United States District Court, D. New Jersey, Camden Vicinage

December 20, 2018

MAURICE COLLINS, Plaintiff,
v.
NATIONAL STUDENT LOAN PROGRAM, Defendant.

          KIMMEL & SILVERMAN, P.C. By: Kareem Raouf Seifeldin, Esq.; Rachel Rebecca Stevens, Esq.; Richard J. Albanese, Esq.; Amy Lynn Bennecoff Ginsburg, Esq. 30 East Butler Pike Ambler, Pennsylvania 19002 Counsel for Plaintiff Maurice Collins

          LAW OFFICES OF KENNETH L. BAUM, LLC By: Kenneth L. Baum, Esq. 167 Main Street Hackensack, New Jersey 07601 Counsel for Defendant National Student Loan Program

          OPINION

          RENÉE MARIE BUMB UNITED STATES DISTRICT JUDGE.

         Plaintiff Maurice Collins (“Plaintiff”) brought this action against Defendant National Student Loan Program (“Defendant” or “NSLP”), alleging violations of the Telephone Consumer Protection Act of 1991 (“TCPA”), 47 U.S.C. § 227. Now, this matter comes before the Court upon the parties' cross-motions for summary judgment. Plaintiff moves for Summary Judgment on TCPA liability (“Pl.'s MSJ”)[Dkt. No. 36-1], asserting that Defendant's system for initiating calls to cell phones constitutes an Automated Telephone Dialing System (“ATDS”). In opposition, Defendant filed its own motion for Summary Judgment (“Def.'s MSJ”)[Dkt. No. 39-5], arguing that its LiveVox Human Call Initiator system requires manual human intervention to initiate each phone call and, thus, does not meet the definition of an ATDS under the TCPA. For the reasons set forth below, the Court will DENY Plaintiff's motion for summary judgment and GRANT Defendant's motion for summary judgment.

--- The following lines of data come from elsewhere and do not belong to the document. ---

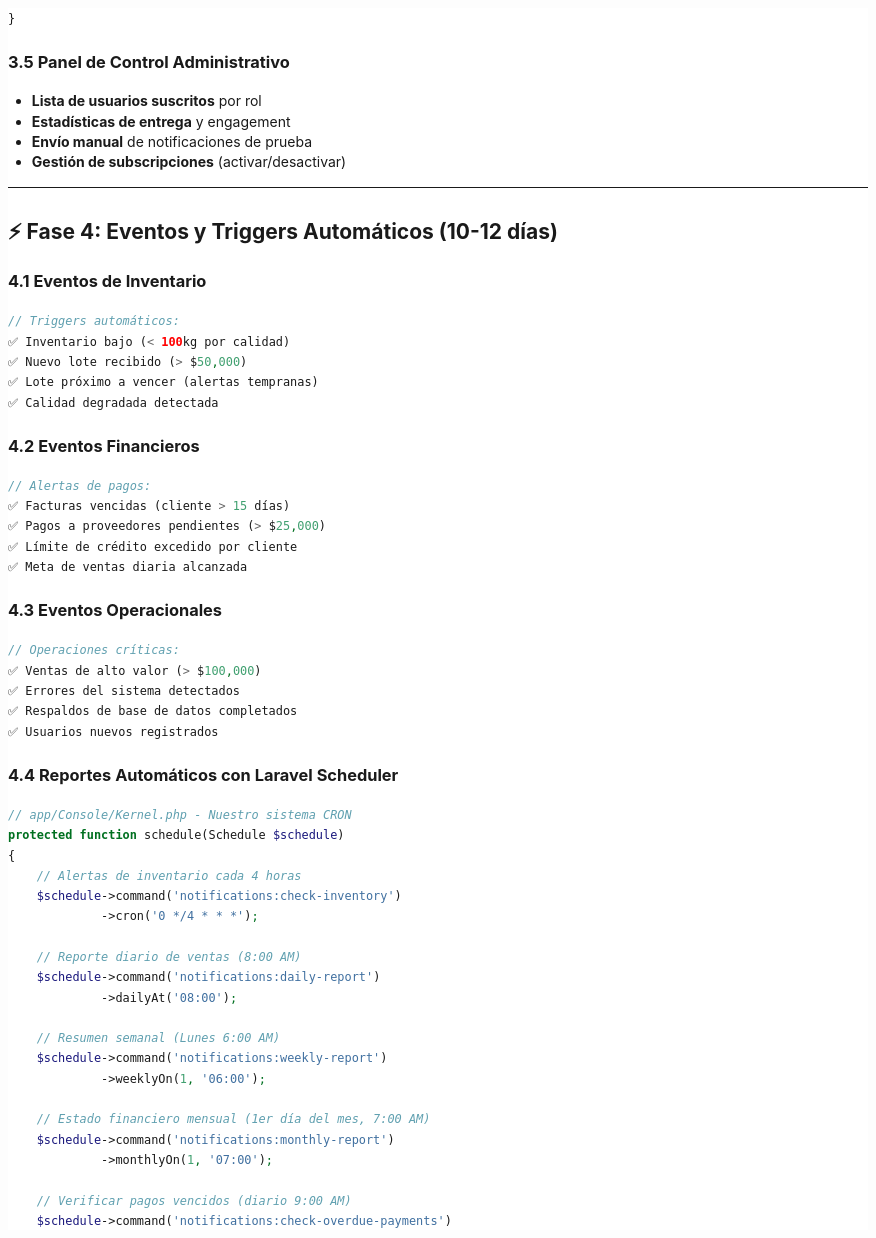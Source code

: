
 ```javascript
}
```

### 3.5 Panel de Control Administrativo
- **Lista de usuarios suscritos** por rol
- **Estadísticas de entrega** y engagement
- **Envío manual** de notificaciones de prueba
- **Gestión de subscripciones** (activar/desactivar)

---

## ⚡ Fase 4: Eventos y Triggers Automáticos (10-12 días)

### 4.1 Eventos de Inventario
```php
// Triggers automáticos:
✅ Inventario bajo (< 100kg por calidad)
✅ Nuevo lote recibido (> $50,000)
✅ Lote próximo a vencer (alertas tempranas)
✅ Calidad degradada detectada
```

### 4.2 Eventos Financieros  
```php
// Alertas de pagos:
✅ Facturas vencidas (cliente > 15 días)
✅ Pagos a proveedores pendientes (> $25,000)
✅ Límite de crédito excedido por cliente
✅ Meta de ventas diaria alcanzada
```

### 4.3 Eventos Operacionales
```php
// Operaciones críticas:
✅ Ventas de alto valor (> $100,000)
✅ Errores del sistema detectados
✅ Respaldos de base de datos completados
✅ Usuarios nuevos registrados
```

### 4.4 Reportes Automáticos con Laravel Scheduler
```php
// app/Console/Kernel.php - Nuestro sistema CRON
protected function schedule(Schedule $schedule)
{
    // Alertas de inventario cada 4 horas
    $schedule->command('notifications:check-inventory')
             ->cron('0 */4 * * *');
    
    // Reporte diario de ventas (8:00 AM)
    $schedule->command('notifications:daily-report')
             ->dailyAt('08:00');
    
    // Resumen semanal (Lunes 6:00 AM)  
    $schedule->command('notifications:weekly-report')
             ->weeklyOn(1, '06:00');
             
    // Estado financiero mensual (1er día del mes, 7:00 AM)
    $schedule->command('notifications:monthly-report')
             ->monthlyOn(1, '07:00');
             
    // Verificar pagos vencidos (diario 9:00 AM)
    $schedule->command('notifications:check-overdue-payments')
```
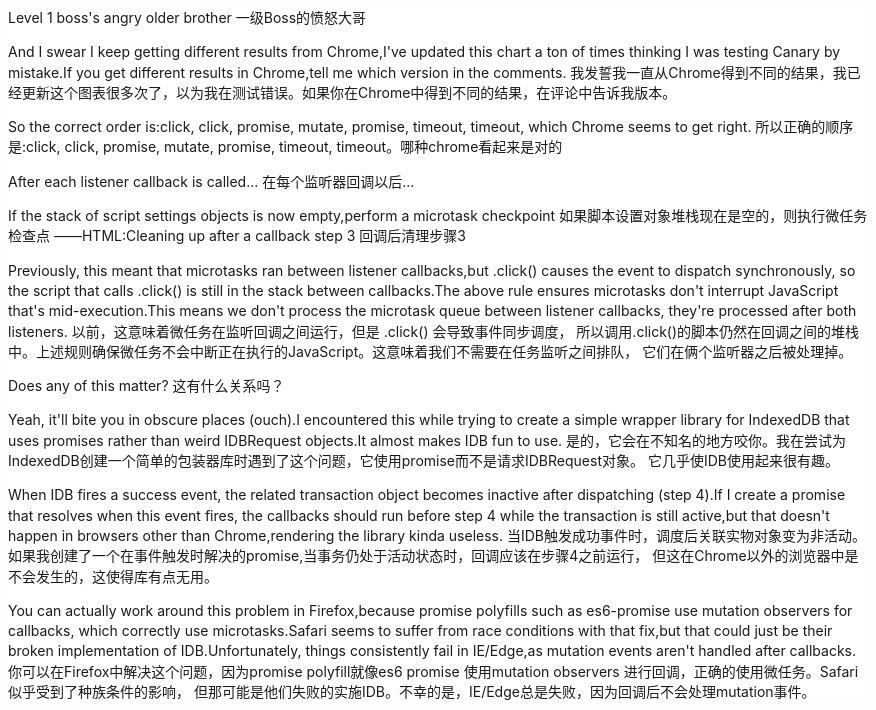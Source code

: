  Level 1 boss's angry older brother
 一级Boss的愤怒大哥
 
 And I swear I keep getting different results from Chrome,I've updated this chart a ton of times thinking I was testing Canary
 by mistake.If you get different results in Chrome,tell me which version in the comments.
 我发誓我一直从Chrome得到不同的结果，我已经更新这个图表很多次了，以为我在测试错误。如果你在Chrome中得到不同的结果，在评论中告诉我版本。
 
 So the correct order is:click, click, promise, mutate, promise, timeout, timeout, which Chrome seems to get  right.
 所以正确的顺序是:click, click, promise, mutate, promise, timeout, timeout。哪种chrome看起来是对的
 
 After each listener callback is called...
 在每个监听器回调以后...
 
 If the stack of script settings objects is now empty,perform a microtask checkpoint
 如果脚本设置对象堆栈现在是空的，则执行微任务检查点
 ——HTML:Cleaning up after a callback step 3
 回调后清理步骤3
 
 Previously, this meant that microtasks ran between listener callbacks,but .click() causes the event to dispatch synchronously,
 so the script that calls .click() is still in the stack between callbacks.The above rule ensures microtasks don't interrupt
 JavaScript that's mid-execution.This means we don't process the microtask queue between listener callbacks, they're processed
 after both listeners.
 以前，这意味着微任务在监听回调之间运行，但是 .click() 会导致事件同步调度，
 所以调用.click()的脚本仍然在回调之间的堆栈中。上述规则确保微任务不会中断正在执行的JavaScript。这意味着我们不需要在任务监听之间排队，
 它们在俩个监听器之后被处理掉。
 
 Does any of this matter?
 这有什么关系吗？
 
 Yeah, it'll bite you in obscure places (ouch).I encountered this while trying to create a simple wrapper library for IndexedDB
 that uses promises rather than weird IDBRequest objects.It almost makes IDB fun to use.
 是的，它会在不知名的地方咬你。我在尝试为IndexedDB创建一个简单的包装器库时遇到了这个问题，它使用promise而不是请求IDBRequest对象。
 它几乎使IDB使用起来很有趣。
 
 When IDB fires a success event, the related transaction object becomes inactive after dispatching (step 4).If I create a promise
 that resolves when this event fires, the callbacks should run before step 4 while the transaction is still active,but that doesn't
 happen in browsers other than Chrome,rendering the library kinda useless.
 当IDB触发成功事件时，调度后关联实物对象变为非活动。如果我创建了一个在事件触发时解决的promise,当事务仍处于活动状态时，回调应该在步骤4之前运行，
 但这在Chrome以外的浏览器中是不会发生的，这使得库有点无用。
 
 You can actually work around this problem in Firefox,because promise polyfills such as es6-promise use mutation observers for callbacks,
 which correctly use microtasks.Safari seems to suffer from race conditions with that fix,but that could just be their broken
 implementation of IDB.Unfortunately, things consistently fail in IE/Edge,as mutation events aren't handled after callbacks.
 你可以在Firefox中解决这个问题，因为promise polyfill就像es6 promise 使用mutation observers 进行回调，正确的使用微任务。Safari似乎受到了种族条件的影响，
 但那可能是他们失败的实施IDB。不幸的是，IE/Edge总是失败，因为回调后不会处理mutation事件。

         I. FACTUAL AND PROCEDURAL BACKRGROUND

         Defendant is a private, non-profit student loan guaranty agency in the Federal Family Education Loan (“FFEL”) program. Defendant's Statement of Undisputed Facts (“DSUMF”)[Dkt. No. 39-4], at ¶ 1. Defendant's business involves processing loan applications submitted for guaranty, issuing loan guaranties, assisting lenders with delinquent loans, paying lender claims for loans in default, and collecting those loans. Id. at ¶ 4. From January 7, 2015 through October 3, 2015, NSLP made 206 calls to Plaintiff's cell phone regarding his delinquent student loan payments. Id. at ¶ 23. Plaintiff told Defendant's representatives, on at least one occasion, to cease any further calls to his cell phone. See Defendant's Response to Plaintiff's Statement of Undisputed Material Facts (“Def.'s Resp. to PSUMF”)[Dkt. No. 45], at ¶ 6]. However, Defendant's representatives continued to call Plaintiff's cell phone until October 2015, when the loan defaulted and was transferred to the Department of Education for collection. See DSUMF at ¶ 24.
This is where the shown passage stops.